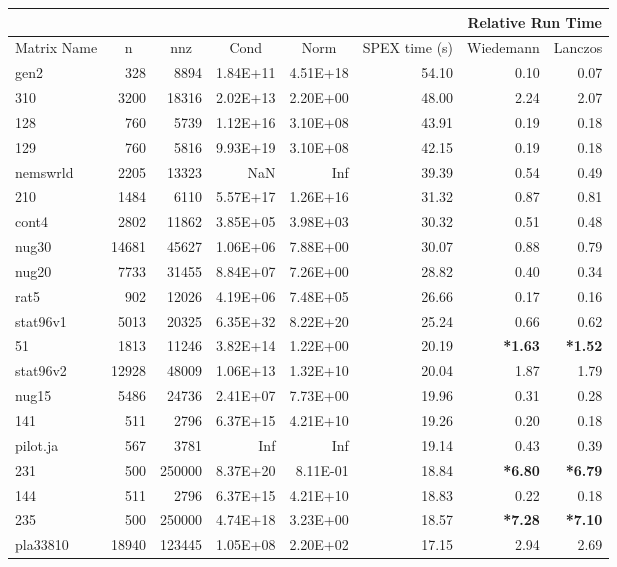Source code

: \documentclass[10pt]{article}
\newcommand{\red}{
	\color{red}	
	}
\begin{document}
\begin{longtable}{|l|r|r|r|r|r|r|r|}
\hline	
& & & & & & \multicolumn{2}{c|}{Relative Run Time}  \\ \hline
\multicolumn{1}{|c|}{Matrix Name}	& \multicolumn{1}{c|}{n} & \multicolumn{1}{c|}{nnz} & \multicolumn{1}{c|}{Cond} & \multicolumn{1}{c|}{Norm} & \multicolumn{1}{c|}{SPEX time (s)} & \multicolumn{1}{c|}{Wiedemann} & \multicolumn{1}{c|}{Lanczos} \\  \hline \endhead
gen2	&	328	&	8894	&	1.84E+11	&	4.51E+18	&	54.10	&	0.10	&	0.07	\\
310	&	3200	&	18316	&	2.02E+13	&	2.20E+00	&	48.00	&	2.24	&	2.07	\\
128	&	760	&	5739	&	1.12E+16	&	3.10E+08	&	43.91	&	0.19	&	0.18	\\
129	&	760	&	5816	&	9.93E+19	&	3.10E+08	&	42.15	&	0.19	&	0.18	\\
nemswrld	&	2205	&	13323	&	NaN	&	Inf	&	39.39	&	0.54	&	0.49	\\
210	&	1484	&	6110	&	5.57E+17	&	1.26E+16	&	31.32	&	0.87	&	0.81	\\
cont4	&	2802	&	11862	&	3.85E+05	&	3.98E+03	&	30.32	&	0.51	&	0.48	\\
nug30	&	14681	&	45627	&	1.06E+06	&	7.88E+00	&	30.07	&	0.88	&	0.79	\\
nug20	&	7733	&	31455	&	8.84E+07	&	7.26E+00	&	28.82	&	0.40	&	0.34	\\
rat5	&	902	&	12026	&	4.19E+06	&	7.48E+05	&	26.66	&	0.17	&	0.16	\\
stat96v1	&	5013	&	20325	&	6.35E+32	&	8.22E+20	&	25.24	&	0.66	&	0.62	\\
51	&	1813	&	11246	&	3.82E+14	&	1.22E+00	&	20.19	&	{\bf \red *1.63}	&	{\bf \red *1.52}	\\
stat96v2	&	12928	&	48009	&	1.06E+13	&	1.32E+10	&	20.04	&	1.87	&	1.79	\\
nug15	&	5486	&	24736	&	2.41E+07	&	7.73E+00	&	19.96	&	0.31	&	0.28	\\
141	&	511	&	2796	&	6.37E+15	&	4.21E+10	&	19.26	&	0.20	&	0.18	\\
pilot.ja	&	567	&	3781	&	Inf	&	Inf	&	19.14	&	0.43	&	0.39	\\
231	&	500	&	250000	&	8.37E+20	&	8.11E-01	&	18.84	&	{\bf \red *6.80}	&	{\bf \red *6.79}	\\
144	&	511	&	2796	&	6.37E+15	&	4.21E+10	&	18.83	&	0.22	&	0.18	\\
235	&	500	&	250000	&	4.74E+18	&	3.23E+00	&	18.57	&	{\bf \red *7.28}	&	{\bf \red *7.10}	\\
pla33810	&	18940	&	123445	&	1.05E+08	&	2.20E+02	&	17.15	&	2.94	&	2.69	\\

\end{longtable}
\end{document}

-*-

_Assigned task:_ With the pictures dropped, give every entry above again exactly.

_Exercise response:_
Source code

: \documentclass[10pt]{article}
\newcommand{\red}{
	\color{red}	
	}
\begin{document}
\begin{longtable}{|l|r|r|r|r|r|r|r|}
\hline	
& & & & & & \multicolumn{2}{c|}{Relative Run Time}  \\ \hline
\multicolumn{1}{|c|}{Matrix Name}	& \multicolumn{1}{c|}{n} & \multicolumn{1}{c|}{nnz} & \multicolumn{1}{c|}{Cond} & \multicolumn{1}{c|}{Norm} & \multicolumn{1}{c|}{SPEX time (s)} & \multicolumn{1}{c|}{Wiedemann} & \multicolumn{1}{c|}{Lanczos} \\  \hline \endhead
gen2	&	328	&	8894	&	1.84E+11	&	4.51E+18	&	54.10	&	0.10	&	0.07	\\
310	&	3200	&	18316	&	2.02E+13	&	2.20E+00	&	48.00	&	2.24	&	2.07	\\
128	&	760	&	5739	&	1.12E+16	&	3.10E+08	&	43.91	&	0.19	&	0.18	\\
129	&	760	&	5816	&	9.93E+19	&	3.10E+08	&	42.15	&	0.19	&	0.18	\\
nemswrld	&	2205	&	13323	&	NaN	&	Inf	&	39.39	&	0.54	&	0.49	\\
210	&	1484	&	6110	&	5.57E+17	&	1.26E+16	&	31.32	&	0.87	&	0.81	\\
cont4	&	2802	&	11862	&	3.85E+05	&	3.98E+03	&	30.32	&	0.51	&	0.48	\\
nug30	&	14681	&	45627	&	1.06E+06	&	7.88E+00	&	30.07	&	0.88	&	0.79	\\
nug20	&	7733	&	31455	&	8.84E+07	&	7.26E+00	&	28.82	&	0.40	&	0.34	\\
rat5	&	902	&	12026	&	4.19E+06	&	7.48E+05	&	26.66	&	0.17	&	0.16	\\
stat96v1	&	5013	&	20325	&	6.35E+32	&	8.22E+20	&	25.24	&	0.66	&	0.62	\\
51	&	1813	&	11246	&	3.82E+14	&	1.22E+00	&	20.19	&	{\bf \red *1.63}	&	{\bf \red *1.52}	\\
stat96v2	&	12928	&	48009	&	1.06E+13	&	1.32E+10	&	20.04	&	1.87	&	1.79	\\
nug15	&	5486	&	24736	&	2.41E+07	&	7.73E+00	&	19.96	&	0.31	&	0.28	\\
141	&	511	&	2796	&	6.37E+15	&	4.21E+10	&	19.26	&	0.20	&	0.18	\\
pilot.ja	&	567	&	3781	&	Inf	&	Inf	&	19.14	&	0.43	&	0.39	\\
231	&	500	&	250000	&	8.37E+20	&	8.11E-01	&	18.84	&	{\bf \red *6.80}	&	{\bf \red *6.79}	\\
144	&	511	&	2796	&	6.37E+15	&	4.21E+10	&	18.83	&	0.22	&	0.18	\\
235	&	500	&	250000	&	4.74E+18	&	3.23E+00	&	18.57	&	{\bf \red *7.28}	&	{\bf \red *7.10}	\\
pla33810	&	18940	&	123445	&	1.05E+08	&	2.20E+02	&	17.15	&	2.94	&	2.69	\\

\end{longtable}
\end{document}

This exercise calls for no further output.